--- On Mon, 4/13/09, Nick Holford <n.holf...@auckland.ac.nz> wrote:

> From: Nick Holford <n.holf...@auckland.ac.nz>
> Subject: [NMusers] Re: Imaginary concentrations
> To: nmusers@globomaxnm.com
> Date: Monday, April 13, 2009, 11:55 PM
> Hi,
> 
> The OFV is computed using all observations. If you imagine
> an
> observation at time 0 then it will change the OFV. So my
> advice is not
> to imagine concentrations with MDV=0 but just use the
> concentrations you
> really measured.
> 
> Nick
> 
> ke fang wrote:
> > Hi!
> > Dear all!
> > My samples were collected after a single intramuscular
> injection. One individuals provies only one tissue samples
> within the whole study. I found the MOFV were quite
> different between the MDV was used or not. 
> >  
> > In my opinion, the concentration in tissue at T0 must
> be 0 because of the intramuscular administration. So the
> concentration at T0 was not a real observed 0 but a assumed
> 0. The question was that if i treated the T0 concentration
> as a MDV, the MOFV was quite different from treating it as a
> real obesrved concentration. 
> >  
> > Whether the MDV should be used in my case?

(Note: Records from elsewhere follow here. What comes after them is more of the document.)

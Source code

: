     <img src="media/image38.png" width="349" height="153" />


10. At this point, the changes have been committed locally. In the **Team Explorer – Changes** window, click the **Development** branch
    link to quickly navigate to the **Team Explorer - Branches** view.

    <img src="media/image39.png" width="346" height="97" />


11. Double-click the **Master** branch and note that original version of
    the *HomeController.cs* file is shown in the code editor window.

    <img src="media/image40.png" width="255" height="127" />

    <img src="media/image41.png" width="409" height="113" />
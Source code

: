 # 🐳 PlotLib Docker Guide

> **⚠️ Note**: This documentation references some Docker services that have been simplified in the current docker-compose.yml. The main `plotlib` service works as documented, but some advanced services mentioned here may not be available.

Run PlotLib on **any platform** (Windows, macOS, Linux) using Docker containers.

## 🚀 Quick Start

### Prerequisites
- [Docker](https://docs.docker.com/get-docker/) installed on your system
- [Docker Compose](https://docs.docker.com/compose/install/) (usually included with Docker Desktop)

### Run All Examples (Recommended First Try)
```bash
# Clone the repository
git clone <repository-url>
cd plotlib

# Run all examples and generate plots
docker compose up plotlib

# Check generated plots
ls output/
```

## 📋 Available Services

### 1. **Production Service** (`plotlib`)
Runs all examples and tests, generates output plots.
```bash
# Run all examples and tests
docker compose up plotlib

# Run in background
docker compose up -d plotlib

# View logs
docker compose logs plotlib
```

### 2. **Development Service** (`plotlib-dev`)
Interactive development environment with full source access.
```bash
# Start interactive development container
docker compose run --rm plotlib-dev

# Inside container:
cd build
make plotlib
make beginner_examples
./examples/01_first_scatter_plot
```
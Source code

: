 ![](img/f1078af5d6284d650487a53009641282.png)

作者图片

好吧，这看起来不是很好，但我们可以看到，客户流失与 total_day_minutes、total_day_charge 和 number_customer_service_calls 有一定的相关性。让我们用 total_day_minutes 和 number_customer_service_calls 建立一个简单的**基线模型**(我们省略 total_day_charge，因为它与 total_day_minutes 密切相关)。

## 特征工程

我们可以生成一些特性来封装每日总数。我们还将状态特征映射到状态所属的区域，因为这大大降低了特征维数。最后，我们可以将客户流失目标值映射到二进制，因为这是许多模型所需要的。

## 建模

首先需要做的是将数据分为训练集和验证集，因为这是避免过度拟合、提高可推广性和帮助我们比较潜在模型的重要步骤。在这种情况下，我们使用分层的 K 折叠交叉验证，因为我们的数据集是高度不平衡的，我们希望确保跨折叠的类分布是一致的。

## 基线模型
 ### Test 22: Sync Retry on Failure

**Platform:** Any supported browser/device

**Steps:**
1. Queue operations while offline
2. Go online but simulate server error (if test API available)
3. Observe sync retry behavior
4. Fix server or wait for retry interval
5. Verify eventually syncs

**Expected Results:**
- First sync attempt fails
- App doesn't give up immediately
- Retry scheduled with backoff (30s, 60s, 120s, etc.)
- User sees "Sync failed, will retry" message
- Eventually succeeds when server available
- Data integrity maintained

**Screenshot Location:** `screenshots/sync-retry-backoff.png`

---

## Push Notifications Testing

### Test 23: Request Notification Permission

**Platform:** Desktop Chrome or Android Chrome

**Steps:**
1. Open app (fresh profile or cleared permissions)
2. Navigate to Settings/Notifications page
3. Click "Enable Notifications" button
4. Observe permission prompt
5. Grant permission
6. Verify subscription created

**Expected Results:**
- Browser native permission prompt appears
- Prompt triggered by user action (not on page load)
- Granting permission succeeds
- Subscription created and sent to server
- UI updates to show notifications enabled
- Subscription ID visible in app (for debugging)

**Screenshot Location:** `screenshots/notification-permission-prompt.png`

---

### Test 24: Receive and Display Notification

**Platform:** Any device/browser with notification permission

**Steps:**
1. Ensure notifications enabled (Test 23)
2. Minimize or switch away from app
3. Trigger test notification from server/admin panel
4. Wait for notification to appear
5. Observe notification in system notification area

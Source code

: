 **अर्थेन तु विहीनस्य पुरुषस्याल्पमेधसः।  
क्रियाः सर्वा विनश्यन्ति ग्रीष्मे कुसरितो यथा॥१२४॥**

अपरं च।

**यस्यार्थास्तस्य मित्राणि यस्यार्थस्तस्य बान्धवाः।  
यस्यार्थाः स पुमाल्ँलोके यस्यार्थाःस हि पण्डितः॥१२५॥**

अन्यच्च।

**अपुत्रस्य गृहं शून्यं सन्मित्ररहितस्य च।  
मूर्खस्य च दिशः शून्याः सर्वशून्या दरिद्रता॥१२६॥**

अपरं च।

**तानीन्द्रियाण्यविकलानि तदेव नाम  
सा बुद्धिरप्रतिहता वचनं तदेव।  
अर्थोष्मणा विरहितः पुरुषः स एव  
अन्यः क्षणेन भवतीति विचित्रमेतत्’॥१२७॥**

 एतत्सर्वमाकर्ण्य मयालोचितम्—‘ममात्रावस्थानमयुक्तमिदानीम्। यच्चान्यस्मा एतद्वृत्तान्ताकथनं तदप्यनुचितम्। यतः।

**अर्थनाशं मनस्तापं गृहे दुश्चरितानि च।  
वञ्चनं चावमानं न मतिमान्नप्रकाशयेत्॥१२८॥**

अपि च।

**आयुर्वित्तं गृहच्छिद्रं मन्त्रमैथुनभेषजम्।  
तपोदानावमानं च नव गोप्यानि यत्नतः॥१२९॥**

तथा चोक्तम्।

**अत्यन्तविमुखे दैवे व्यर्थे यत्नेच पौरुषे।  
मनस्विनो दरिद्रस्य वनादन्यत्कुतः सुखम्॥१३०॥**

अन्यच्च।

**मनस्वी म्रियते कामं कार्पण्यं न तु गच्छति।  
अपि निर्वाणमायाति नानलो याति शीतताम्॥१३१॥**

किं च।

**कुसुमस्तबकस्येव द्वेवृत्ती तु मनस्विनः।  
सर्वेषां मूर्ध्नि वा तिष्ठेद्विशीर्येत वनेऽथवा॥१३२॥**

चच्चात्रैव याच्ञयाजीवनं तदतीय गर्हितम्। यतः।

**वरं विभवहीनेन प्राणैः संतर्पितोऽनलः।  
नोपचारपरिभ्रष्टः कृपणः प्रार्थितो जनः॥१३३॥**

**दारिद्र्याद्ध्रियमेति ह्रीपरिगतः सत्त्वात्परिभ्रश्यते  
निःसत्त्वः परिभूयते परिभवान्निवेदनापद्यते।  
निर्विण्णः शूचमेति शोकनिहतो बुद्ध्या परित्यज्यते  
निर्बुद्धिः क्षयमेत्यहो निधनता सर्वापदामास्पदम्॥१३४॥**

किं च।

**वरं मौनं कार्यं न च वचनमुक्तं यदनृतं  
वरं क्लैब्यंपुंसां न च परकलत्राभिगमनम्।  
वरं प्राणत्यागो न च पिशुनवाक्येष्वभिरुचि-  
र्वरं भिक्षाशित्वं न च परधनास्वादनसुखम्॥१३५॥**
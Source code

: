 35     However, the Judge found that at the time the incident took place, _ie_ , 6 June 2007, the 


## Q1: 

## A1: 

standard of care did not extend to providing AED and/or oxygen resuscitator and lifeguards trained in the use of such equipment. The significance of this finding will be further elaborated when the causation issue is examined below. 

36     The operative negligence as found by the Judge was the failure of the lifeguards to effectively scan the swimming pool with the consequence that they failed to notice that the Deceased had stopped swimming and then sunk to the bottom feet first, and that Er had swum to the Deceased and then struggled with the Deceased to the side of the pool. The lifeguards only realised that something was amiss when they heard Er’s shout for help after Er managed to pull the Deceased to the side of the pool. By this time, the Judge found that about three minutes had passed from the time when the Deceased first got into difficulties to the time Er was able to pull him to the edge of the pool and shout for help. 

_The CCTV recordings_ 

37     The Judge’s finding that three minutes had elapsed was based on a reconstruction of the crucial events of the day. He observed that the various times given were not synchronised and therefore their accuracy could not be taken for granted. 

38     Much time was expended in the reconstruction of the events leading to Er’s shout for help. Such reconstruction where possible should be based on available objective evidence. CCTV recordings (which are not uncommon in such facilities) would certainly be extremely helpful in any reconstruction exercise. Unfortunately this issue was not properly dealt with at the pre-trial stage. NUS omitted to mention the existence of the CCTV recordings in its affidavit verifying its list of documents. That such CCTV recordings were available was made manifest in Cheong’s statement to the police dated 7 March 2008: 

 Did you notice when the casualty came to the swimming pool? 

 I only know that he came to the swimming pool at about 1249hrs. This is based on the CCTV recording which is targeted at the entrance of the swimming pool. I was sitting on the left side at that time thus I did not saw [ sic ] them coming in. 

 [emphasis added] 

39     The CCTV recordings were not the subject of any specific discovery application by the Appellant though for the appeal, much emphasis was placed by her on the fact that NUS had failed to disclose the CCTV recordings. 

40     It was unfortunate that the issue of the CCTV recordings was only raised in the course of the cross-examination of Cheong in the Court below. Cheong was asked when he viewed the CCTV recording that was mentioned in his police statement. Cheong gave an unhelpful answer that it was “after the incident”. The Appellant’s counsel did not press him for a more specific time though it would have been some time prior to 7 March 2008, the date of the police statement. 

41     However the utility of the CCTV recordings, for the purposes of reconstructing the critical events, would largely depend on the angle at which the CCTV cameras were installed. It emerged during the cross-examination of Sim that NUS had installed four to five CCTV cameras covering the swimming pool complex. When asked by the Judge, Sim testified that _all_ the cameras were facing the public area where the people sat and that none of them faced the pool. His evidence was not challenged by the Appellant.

Can anyone
> help me with this problem?
> >  
> > Thanks in advance!
> >  
> >  
> > Fang Ke
> >
> >
> >   
> >   
> 
> -- 
> Nick Holford, Dept Pharmacology & Clinical
> Pharmacology
> University of Auckland, 85 Park Rd, Private Bag 92019,
> Auckland, New Zealand
> n.holf...@auckland.ac.nz
> tel:+64(9)923-6730 fax:+64(9)373-7090
> mobile: +33 64 271-6369 (Apr 6-Jul 17 2009)
> http://www.fmhs.auckland.ac.nz/sms/pharmacology/holford
> 
> 
> 

Thanks to all!

I've go thourgh the guide book of NONMEM and found the EVID term could seperate 
the dose from observation event. So i need not to use the MDV term.